* Supplied data *
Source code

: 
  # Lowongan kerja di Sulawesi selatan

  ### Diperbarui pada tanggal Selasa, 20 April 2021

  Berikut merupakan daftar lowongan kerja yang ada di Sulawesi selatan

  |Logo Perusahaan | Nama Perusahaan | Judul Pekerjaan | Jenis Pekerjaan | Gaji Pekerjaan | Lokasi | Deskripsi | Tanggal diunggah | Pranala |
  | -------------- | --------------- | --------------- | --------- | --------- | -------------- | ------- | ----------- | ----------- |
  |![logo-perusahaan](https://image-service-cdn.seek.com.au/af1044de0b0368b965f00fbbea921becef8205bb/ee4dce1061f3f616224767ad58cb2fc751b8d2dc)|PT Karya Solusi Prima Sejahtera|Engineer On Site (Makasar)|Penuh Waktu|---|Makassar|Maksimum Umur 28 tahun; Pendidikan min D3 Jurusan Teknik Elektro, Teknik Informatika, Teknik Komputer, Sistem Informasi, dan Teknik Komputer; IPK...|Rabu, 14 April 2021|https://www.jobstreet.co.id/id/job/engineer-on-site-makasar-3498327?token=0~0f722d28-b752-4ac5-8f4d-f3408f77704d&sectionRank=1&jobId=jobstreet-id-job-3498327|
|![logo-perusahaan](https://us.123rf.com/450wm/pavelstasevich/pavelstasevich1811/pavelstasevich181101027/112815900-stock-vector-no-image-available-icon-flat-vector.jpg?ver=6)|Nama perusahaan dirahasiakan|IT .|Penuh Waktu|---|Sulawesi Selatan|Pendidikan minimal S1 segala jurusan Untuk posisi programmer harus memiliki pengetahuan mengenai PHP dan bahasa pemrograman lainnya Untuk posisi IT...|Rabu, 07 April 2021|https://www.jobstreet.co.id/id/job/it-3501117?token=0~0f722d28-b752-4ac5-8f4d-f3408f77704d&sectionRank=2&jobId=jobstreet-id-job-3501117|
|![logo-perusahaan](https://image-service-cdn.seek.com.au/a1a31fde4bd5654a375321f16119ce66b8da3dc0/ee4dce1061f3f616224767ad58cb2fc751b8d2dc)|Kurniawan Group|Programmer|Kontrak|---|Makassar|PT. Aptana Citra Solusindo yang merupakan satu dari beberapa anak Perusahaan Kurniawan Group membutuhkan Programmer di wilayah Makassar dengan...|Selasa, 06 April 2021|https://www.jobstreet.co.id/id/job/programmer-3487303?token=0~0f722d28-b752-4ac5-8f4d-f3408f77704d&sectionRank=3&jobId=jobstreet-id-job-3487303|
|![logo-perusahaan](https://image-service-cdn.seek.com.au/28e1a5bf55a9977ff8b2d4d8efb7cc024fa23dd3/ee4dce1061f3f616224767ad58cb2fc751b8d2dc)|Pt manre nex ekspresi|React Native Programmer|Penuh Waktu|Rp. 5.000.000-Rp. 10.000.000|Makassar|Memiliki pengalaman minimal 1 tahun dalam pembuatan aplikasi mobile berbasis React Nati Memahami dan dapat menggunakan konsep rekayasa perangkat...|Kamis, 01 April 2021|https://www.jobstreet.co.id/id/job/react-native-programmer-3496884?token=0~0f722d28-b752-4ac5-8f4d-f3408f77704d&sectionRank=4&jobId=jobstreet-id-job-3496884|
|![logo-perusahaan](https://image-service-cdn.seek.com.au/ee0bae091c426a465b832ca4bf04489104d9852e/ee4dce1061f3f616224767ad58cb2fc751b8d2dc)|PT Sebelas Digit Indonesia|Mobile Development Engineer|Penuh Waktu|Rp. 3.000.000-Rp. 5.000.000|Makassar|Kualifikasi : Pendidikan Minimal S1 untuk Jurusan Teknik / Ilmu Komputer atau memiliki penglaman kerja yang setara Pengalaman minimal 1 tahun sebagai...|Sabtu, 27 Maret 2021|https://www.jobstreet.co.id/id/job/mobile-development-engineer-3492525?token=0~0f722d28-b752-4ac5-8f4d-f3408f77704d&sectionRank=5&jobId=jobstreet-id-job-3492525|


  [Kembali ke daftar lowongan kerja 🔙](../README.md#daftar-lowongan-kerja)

* Task brief *
What is needed here is one number: how many lines of the entries hold the string "Komputer".

* Final answer *
2